▶ _Your goal_:
In exact form, please repeat the records from their opening line down to the line with "A library OS", including that line.

##############################

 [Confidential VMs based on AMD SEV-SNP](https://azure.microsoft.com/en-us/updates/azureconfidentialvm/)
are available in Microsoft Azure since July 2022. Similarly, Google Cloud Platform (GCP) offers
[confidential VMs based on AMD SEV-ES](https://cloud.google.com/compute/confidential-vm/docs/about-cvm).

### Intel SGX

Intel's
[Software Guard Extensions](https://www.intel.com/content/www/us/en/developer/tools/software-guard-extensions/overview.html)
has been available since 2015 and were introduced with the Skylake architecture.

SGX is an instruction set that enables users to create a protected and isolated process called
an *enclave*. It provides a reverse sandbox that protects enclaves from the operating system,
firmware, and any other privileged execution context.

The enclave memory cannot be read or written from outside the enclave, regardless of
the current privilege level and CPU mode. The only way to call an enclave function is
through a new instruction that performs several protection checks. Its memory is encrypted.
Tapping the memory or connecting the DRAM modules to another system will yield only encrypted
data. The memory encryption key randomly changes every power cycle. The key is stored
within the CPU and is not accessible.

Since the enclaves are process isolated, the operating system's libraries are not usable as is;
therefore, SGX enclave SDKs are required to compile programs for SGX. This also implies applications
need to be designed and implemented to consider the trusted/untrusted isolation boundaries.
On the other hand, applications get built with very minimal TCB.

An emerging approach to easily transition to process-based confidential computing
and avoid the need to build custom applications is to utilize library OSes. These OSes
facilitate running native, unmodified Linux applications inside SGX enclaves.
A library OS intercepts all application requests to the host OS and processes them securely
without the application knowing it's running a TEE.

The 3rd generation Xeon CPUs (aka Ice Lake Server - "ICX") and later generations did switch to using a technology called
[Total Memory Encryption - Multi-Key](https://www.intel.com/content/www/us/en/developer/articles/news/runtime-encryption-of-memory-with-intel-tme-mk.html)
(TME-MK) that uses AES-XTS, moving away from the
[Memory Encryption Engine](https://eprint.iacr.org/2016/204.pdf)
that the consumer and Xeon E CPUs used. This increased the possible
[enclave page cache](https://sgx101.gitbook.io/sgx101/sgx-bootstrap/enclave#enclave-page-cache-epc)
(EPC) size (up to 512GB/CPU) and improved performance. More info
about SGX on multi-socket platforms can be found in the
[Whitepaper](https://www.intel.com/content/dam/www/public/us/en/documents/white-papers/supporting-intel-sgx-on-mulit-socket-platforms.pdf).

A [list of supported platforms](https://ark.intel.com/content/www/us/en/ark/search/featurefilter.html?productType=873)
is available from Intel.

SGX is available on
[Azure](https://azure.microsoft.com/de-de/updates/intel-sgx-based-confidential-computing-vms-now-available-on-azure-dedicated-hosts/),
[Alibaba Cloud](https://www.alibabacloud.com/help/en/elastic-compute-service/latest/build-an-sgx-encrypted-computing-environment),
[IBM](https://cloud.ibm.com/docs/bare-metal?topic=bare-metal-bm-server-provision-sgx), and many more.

##############################

▶ _Result for this task_:
 [Confidential VMs based on AMD SEV-SNP](https://azure.microsoft.com/en-us/updates/azureconfidentialvm/)
are available in Microsoft Azure since July 2022. Similarly, Google Cloud Platform (GCP) offers
[confidential VMs based on AMD SEV-ES](https://cloud.google.com/compute/confidential-vm/docs/about-cvm).

### Intel SGX

Intel's
[Software Guard Extensions](https://www.intel.com/content/www/us/en/developer/tools/software-guard-extensions/overview.html)
has been available since 2015 and were introduced with the Skylake architecture.

SGX is an instruction set that enables users to create a protected and isolated process called
an *enclave*. It provides a reverse sandbox that protects enclaves from the operating system,
firmware, and any other privileged execution context.

The enclave memory cannot be read or written from outside the enclave, regardless of
the current privilege level and CPU mode. The only way to call an enclave function is
through a new instruction that performs several protection checks. Its memory is encrypted.
Tapping the memory or connecting the DRAM modules to another system will yield only encrypted
data. The memory encryption key randomly changes every power cycle. The key is stored
within the CPU and is not accessible.

Since the enclaves are process isolated, the operating system's libraries are not usable as is;
therefore, SGX enclave SDKs are required to compile programs for SGX. This also implies applications
need to be designed and implemented to consider the trusted/untrusted isolation boundaries.
On the other hand, applications get built with very minimal TCB.

An emerging approach to easily transition to process-based confidential computing
and avoid the need to build custom applications is to utilize library OSes. These OSes
facilitate running native, unmodified Linux applications inside SGX enclaves.
A library OS intercepts all application requests to the host OS and processes them securely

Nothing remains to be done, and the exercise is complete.